* DIRECTIONS
The listing below contains a span that opens with the line containing "imaginary roots, Weyl" and closes with the line containing "alone leaves room". Return that span exactly.

:: EXERCISE INPUTS

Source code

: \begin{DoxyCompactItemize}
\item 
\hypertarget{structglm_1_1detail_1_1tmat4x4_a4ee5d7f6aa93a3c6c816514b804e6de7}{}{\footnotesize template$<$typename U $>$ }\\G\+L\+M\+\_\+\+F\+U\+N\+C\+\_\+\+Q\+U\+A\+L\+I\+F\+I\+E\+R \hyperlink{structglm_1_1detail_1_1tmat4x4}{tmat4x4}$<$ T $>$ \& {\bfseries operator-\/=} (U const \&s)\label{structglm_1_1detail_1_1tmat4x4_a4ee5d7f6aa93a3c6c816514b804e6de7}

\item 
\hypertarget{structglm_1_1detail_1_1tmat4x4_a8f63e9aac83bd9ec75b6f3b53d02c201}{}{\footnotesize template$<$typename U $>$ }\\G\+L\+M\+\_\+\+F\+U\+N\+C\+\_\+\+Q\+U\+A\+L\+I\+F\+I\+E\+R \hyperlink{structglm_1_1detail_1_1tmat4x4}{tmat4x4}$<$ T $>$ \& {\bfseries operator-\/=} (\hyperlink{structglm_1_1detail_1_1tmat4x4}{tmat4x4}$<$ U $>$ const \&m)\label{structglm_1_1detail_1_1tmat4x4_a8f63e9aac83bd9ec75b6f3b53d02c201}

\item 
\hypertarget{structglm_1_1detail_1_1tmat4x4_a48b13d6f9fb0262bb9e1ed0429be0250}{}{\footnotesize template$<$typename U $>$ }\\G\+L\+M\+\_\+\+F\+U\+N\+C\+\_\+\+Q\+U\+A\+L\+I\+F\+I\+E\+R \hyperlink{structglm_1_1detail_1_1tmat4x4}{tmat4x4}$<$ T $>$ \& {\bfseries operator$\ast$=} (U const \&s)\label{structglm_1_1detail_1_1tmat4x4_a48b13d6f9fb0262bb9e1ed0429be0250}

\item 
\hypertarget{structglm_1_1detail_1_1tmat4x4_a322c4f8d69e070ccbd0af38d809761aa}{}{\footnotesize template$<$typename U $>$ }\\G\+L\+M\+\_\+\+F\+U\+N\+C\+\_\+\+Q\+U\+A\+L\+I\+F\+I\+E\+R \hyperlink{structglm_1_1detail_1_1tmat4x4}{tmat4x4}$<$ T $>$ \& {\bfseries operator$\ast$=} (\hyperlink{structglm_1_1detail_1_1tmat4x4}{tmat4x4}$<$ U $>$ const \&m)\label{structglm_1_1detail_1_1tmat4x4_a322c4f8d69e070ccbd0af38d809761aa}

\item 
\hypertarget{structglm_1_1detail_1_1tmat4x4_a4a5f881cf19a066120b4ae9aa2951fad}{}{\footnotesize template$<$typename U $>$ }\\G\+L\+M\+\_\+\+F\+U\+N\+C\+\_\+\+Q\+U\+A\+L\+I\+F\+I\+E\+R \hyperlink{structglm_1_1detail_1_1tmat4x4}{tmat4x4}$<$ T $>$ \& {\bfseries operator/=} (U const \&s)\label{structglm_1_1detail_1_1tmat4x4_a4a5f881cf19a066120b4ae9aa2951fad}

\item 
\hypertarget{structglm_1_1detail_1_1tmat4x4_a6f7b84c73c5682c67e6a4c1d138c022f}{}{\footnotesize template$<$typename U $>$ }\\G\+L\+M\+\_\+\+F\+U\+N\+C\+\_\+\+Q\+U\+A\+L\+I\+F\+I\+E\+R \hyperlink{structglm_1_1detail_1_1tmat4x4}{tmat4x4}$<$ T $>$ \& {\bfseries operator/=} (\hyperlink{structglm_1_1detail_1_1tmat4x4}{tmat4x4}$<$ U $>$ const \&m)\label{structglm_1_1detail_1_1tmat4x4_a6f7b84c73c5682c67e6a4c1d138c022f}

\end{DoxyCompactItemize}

::::
:: EXERCISE INPUTS

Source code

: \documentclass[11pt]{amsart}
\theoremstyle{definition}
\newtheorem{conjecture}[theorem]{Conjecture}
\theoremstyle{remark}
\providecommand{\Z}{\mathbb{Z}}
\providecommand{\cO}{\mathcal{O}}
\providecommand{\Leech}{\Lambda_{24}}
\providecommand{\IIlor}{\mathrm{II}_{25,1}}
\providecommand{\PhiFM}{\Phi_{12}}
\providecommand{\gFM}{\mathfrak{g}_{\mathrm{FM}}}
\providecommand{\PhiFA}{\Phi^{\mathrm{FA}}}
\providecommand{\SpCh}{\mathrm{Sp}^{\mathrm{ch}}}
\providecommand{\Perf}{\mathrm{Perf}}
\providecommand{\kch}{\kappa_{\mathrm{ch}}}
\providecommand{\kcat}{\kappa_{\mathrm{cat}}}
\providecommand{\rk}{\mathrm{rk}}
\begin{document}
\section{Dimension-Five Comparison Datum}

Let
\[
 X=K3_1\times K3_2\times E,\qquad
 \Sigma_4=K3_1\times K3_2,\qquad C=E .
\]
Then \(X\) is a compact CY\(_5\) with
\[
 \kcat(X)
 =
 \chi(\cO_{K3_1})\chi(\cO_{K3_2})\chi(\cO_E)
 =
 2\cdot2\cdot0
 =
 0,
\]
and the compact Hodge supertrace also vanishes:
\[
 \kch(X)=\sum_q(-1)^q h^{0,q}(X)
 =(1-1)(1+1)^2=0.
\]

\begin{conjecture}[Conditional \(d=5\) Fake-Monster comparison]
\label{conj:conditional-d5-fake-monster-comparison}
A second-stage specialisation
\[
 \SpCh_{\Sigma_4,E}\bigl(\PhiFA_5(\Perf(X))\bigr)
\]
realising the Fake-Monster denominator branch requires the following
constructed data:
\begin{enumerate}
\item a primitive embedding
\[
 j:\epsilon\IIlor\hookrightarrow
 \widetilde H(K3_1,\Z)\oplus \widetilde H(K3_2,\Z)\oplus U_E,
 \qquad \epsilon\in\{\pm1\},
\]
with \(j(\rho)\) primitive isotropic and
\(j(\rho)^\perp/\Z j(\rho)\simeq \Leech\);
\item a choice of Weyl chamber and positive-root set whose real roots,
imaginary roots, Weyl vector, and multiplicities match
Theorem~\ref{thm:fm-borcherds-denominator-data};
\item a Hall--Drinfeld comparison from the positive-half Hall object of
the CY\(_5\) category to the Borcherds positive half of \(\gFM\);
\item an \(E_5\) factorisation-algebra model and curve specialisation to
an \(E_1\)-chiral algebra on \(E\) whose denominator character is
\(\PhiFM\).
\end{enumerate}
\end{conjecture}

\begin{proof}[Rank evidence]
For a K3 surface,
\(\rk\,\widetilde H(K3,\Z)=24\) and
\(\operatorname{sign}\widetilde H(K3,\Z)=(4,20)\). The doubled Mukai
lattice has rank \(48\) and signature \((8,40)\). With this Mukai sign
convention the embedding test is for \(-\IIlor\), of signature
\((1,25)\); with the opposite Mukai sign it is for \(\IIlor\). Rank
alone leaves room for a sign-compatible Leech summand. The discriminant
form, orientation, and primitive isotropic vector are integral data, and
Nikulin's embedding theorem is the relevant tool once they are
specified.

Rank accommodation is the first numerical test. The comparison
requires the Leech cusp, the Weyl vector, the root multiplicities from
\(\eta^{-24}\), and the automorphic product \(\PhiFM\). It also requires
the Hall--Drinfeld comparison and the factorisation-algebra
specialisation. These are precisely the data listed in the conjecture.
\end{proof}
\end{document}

::::

* ANSWER SECTION
imaginary roots, Weyl vector, and multiplicities match
Theorem~\ref{thm:fm-borcherds-denominator-data};
\item a Hall--Drinfeld comparison from the positive-half Hall object of
the CY\(_5\) category to the Borcherds positive half of \(\gFM\);
\item an \(E_5\) factorisation-algebra model and curve specialisation to
an \(E_1\)-chiral algebra on \(E\) whose denominator character is
\(\PhiFM\).
\end{enumerate}
\end{conjecture}

\begin{proof}[Rank evidence]
For a K3 surface,
\(\rk\,\widetilde H(K3,\Z)=24\) and
\(\operatorname{sign}\widetilde H(K3,\Z)=(4,20)\). The doubled Mukai
lattice has rank \(48\) and signature \((8,40)\). With this Mukai sign
convention the embedding test is for \(-\IIlor\), of signature
\((1,25)\); with the opposite Mukai sign it is for \(\IIlor\). Rank
alone leaves room for a sign-compatible Leech summand. The discriminant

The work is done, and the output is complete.